**AVAILABLE DATA:**

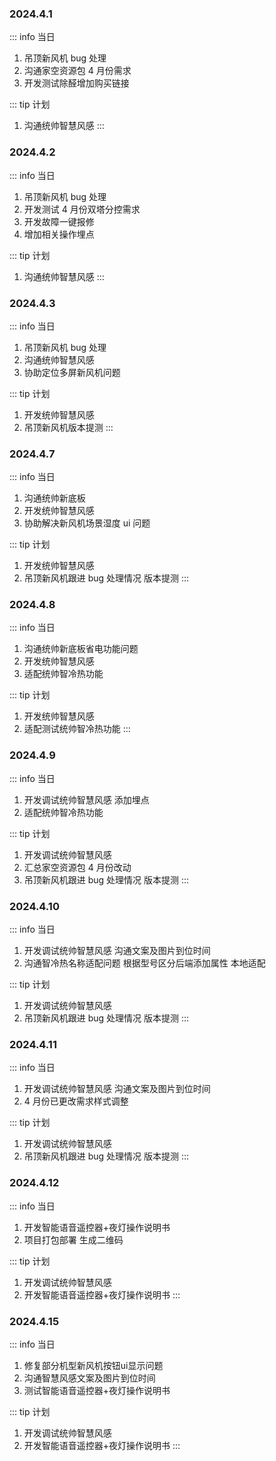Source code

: ### 2024.4.1

::: info 当日

1.  吊顶新风机 bug 处理
2.  沟通家空资源包 4 月份需求
3.  开发测试除醛增加购买链接

::: tip 计划

1. 沟通统帅智慧风感
   :::

### 2024.4.2

::: info 当日

1.  吊顶新风机 bug 处理
2.  开发测试 4 月份双塔分控需求
3.  开发故障一键报修
4.  增加相关操作埋点

::: tip 计划

1. 沟通统帅智慧风感
   :::

### 2024.4.3

::: info 当日

1.  吊顶新风机 bug 处理
2.  沟通统帅智慧风感
3.  协助定位多屏新风机问题

::: tip 计划

1. 开发统帅智慧风感
2. 吊顶新风机版本提测
   :::

### 2024.4.7

::: info 当日

1.  沟通统帅新底板
2.  开发统帅智慧风感
3.  协助解决新风机场景湿度 ui 问题

::: tip 计划

1. 开发统帅智慧风感
2. 吊顶新风机跟进 bug 处理情况 版本提测
   :::

### 2024.4.8

::: info 当日

1.  沟通统帅新底板省电功能问题
2.  开发统帅智慧风感
3.  适配统帅智冷热功能

::: tip 计划

1. 开发统帅智慧风感
2. 适配测试统帅智冷热功能
   :::

### 2024.4.9

::: info 当日

1.  开发调试统帅智慧风感 添加埋点
2.  适配统帅智冷热功能

::: tip 计划

1. 开发调试统帅智慧风感
2. 汇总家空资源包 4 月份改动
3. 吊顶新风机跟进 bug 处理情况 版本提测
   :::

### 2024.4.10

::: info 当日

1.  开发调试统帅智慧风感 沟通文案及图片到位时间
2.  沟通智冷热名称适配问题 根据型号区分后端添加属性 本地适配

::: tip 计划

1. 开发调试统帅智慧风感
2. 吊顶新风机跟进 bug 处理情况 版本提测
   :::

### 2024.4.11

::: info 当日

1. 开发调试统帅智慧风感 沟通文案及图片到位时间
2. 4 月份已更改需求样式调整

::: tip 计划

1. 开发调试统帅智慧风感
2. 吊顶新风机跟进 bug 处理情况 版本提测
   :::

### 2024.4.12

::: info 当日

1. 开发智能语音遥控器+夜灯操作说明书
2. 项目打包部署 生成二维码

::: tip 计划

1. 开发调试统帅智慧风感
2. 开发智能语音遥控器+夜灯操作说明书
   :::
### 2024.4.15

::: info 当日

1. 修复部分机型新风机按钮ui显示问题
2. 沟通智慧风感文案及图片到位时间
3. 测试智能语音遥控器+夜灯操作说明书

::: tip 计划

1. 开发调试统帅智慧风感
2. 开发智能语音遥控器+夜灯操作说明书
   :::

**TASK TO CARRY OUT:**
Line for line, retype the material exactly, omitting any pictures.

**ANSWER BELOW:**
Source code

: ### 2024.4.1

::: info 当日

1.  吊顶新风机 bug 处理
2.  沟通家空资源包 4 月份需求
3.  开发测试除醛增加购买链接

::: tip 计划

1. 沟通统帅智慧风感
   :::

### 2024.4.2

::: info 当日

1.  吊顶新风机 bug 处理
2.  开发测试 4 月份双塔分控需求
3.  开发故障一键报修
4.  增加相关操作埋点

::: tip 计划

1. 沟通统帅智慧风感
   :::

### 2024.4.3

::: info 当日

1.  吊顶新风机 bug 处理
2.  沟通统帅智慧风感
3.  协助定位多屏新风机问题

::: tip 计划

1. 开发统帅智慧风感
2. 吊顶新风机版本提测
   :::

### 2024.4.7

::: info 当日

1.  沟通统帅新底板
2.  开发统帅智慧风感
3.  协助解决新风机场景湿度 ui 问题

::: tip 计划

1. 开发统帅智慧风感
2. 吊顶新风机跟进 bug 处理情况 版本提测
   :::

### 2024.4.8

::: info 当日

1.  沟通统帅新底板省电功能问题
2.  开发统帅智慧风感
3.  适配统帅智冷热功能

::: tip 计划

1. 开发统帅智慧风感
2. 适配测试统帅智冷热功能
   :::

### 2024.4.9

::: info 当日

1.  开发调试统帅智慧风感 添加埋点
2.  适配统帅智冷热功能

::: tip 计划

1. 开发调试统帅智慧风感
2. 汇总家空资源包 4 月份改动
3. 吊顶新风机跟进 bug 处理情况 版本提测
   :::

### 2024.4.10

::: info 当日

1.  开发调试统帅智慧风感 沟通文案及图片到位时间
2.  沟通智冷热名称适配问题 根据型号区分后端添加属性 本地适配

::: tip 计划

1. 开发调试统帅智慧风感
2. 吊顶新风机跟进 bug 处理情况 版本提测
   :::

### 2024.4.11

::: info 当日

1. 开发调试统帅智慧风感 沟通文案及图片到位时间
2. 4 月份已更改需求样式调整

::: tip 计划

1. 开发调试统帅智慧风感
2. 吊顶新风机跟进 bug 处理情况 版本提测
   :::

### 2024.4.12

::: info 当日

1. 开发智能语音遥控器+夜灯操作说明书
2. 项目打包部署 生成二维码

::: tip 计划

1. 开发调试统帅智慧风感
2. 开发智能语音遥控器+夜灯操作说明书
   :::
### 2024.4.15

::: info 当日

1. 修复部分机型新风机按钮ui显示问题
2. 沟通智慧风感文案及图片到位时间
3. 测试智能语音遥控器+夜灯操作说明书

::: tip 计划

1. 开发调试统帅智慧风感
2. 开发智能语音遥控器+夜灯操作说明书
   :::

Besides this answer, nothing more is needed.